Concernant la monnaie numérique de banque centrale, ce qui se joue là, c'est la liberté de choix de nos concitoyens en matière de moyens de paiement et d'accès à la monnaie, notamment de banque centrale. La distinction n'est pas toujours perçue par nos concitoyens : ils ont le choix de payer avec de la monnaie de banque commerciale – carte de crédit, chèque, virement à partir de leur compte bancaire – ou avec de la monnaie de banque centrale que sont les billets et les pièces, que nous conserverons. Nous voulons simplement enrichir le choix, en proposant une monnaie numérique à côté de la monnaie de banque centrale papier ou métallique. Ce sera probablement un moyen de paiement minoritaire. Je veux rassurer les banques commerciales : notre idée n'est pas de gagner des parts de marché par rapport aux moyens de paiement en monnaie commerciale, mais de garantir l'accès des citoyens à la monnaie de banque centrale. C'est à la fois un enjeu de confiance dans la monnaie et un enjeu démocratique.
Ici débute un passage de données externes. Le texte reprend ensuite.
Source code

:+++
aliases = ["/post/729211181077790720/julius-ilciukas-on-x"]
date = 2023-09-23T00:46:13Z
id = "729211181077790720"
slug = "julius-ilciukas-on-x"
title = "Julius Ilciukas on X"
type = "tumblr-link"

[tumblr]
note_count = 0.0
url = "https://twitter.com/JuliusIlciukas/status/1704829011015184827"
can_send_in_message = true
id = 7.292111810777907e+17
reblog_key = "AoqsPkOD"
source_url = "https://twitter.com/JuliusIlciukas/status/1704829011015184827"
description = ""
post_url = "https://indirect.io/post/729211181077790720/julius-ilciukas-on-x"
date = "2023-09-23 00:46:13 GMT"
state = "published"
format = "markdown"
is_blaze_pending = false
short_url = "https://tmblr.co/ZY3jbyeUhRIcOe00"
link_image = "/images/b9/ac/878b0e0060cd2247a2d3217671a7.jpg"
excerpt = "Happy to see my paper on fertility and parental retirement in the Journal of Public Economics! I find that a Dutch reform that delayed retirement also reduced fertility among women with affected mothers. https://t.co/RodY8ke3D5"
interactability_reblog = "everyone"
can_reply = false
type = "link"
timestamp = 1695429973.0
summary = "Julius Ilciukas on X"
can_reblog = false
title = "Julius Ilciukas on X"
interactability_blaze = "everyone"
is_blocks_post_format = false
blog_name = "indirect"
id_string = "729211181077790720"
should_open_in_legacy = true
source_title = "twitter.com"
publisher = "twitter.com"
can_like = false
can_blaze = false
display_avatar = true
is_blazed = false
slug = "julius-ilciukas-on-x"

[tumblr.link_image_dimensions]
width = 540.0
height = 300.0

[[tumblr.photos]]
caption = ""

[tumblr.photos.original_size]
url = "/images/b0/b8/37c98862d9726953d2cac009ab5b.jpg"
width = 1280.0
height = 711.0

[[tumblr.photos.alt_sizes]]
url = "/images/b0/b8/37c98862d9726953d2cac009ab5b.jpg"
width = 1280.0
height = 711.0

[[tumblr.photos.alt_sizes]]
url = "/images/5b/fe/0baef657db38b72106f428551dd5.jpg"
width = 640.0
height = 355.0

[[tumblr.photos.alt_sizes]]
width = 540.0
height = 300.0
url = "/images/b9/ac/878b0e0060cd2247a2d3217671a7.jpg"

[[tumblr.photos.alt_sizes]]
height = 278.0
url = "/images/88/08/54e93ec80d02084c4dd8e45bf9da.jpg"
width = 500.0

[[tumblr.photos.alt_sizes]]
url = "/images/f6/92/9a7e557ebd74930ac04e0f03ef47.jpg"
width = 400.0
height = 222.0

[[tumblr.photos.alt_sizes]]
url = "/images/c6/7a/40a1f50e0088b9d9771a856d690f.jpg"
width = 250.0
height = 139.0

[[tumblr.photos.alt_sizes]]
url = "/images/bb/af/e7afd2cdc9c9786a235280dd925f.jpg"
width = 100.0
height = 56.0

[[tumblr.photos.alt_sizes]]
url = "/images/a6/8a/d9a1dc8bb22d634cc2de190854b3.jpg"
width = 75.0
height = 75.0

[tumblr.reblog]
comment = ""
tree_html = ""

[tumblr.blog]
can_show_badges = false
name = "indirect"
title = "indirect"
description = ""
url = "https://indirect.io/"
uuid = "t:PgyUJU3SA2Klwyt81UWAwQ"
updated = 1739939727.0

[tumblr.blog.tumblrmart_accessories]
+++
J'en viens, pour finir, à l'union des marchés de capitaux et au rapport Noyer. Pour citer un ancien Premier ministre, dans « union des marchés de capitaux » il y a peut-être au moins deux mauvais mots. En tout cas, cet intitulé renvoie à la technique et pas à la finalité : mobiliser l'épargne pour l'investissement climatique et d'innovation en Europe. Je soutiens les propositions du rapport Noyer. Je mets également l'accent sur un renforcement de la titrisation, pour lequel deux conditions doivent être réunies. D'abord, la titrisation doit être absolument sûre, car on sait les excès qui ont contribué à la crise de 2007 aux États-Unis. Ensuite, la titrisation doit être verte. L'idée, prometteuse, est la suivante : alors que la Commission européenne vient d'ouvrir la possibilité d'utiliser le label EuGB – green bonds, c'est-à-dire obligations vertes européennes –, dès lors que les fonds dégagés au bilan des banques, par exemple par la titrisation de crédits immobiliers, seraient affectés à des activités durables au sens de la taxonomie européenne. Ce pourrait être un levier important pour augmenter la capacité de financement de projets verts par les banques, de plusieurs centaines de milliards d'euros par an. La titrisation verte est sous-développée en Europe. Paradoxalement, elle l'est davantage aux États-Unis. Il y a là un levier nouveau et prometteur pour l'union pour l'épargne et l'investissement.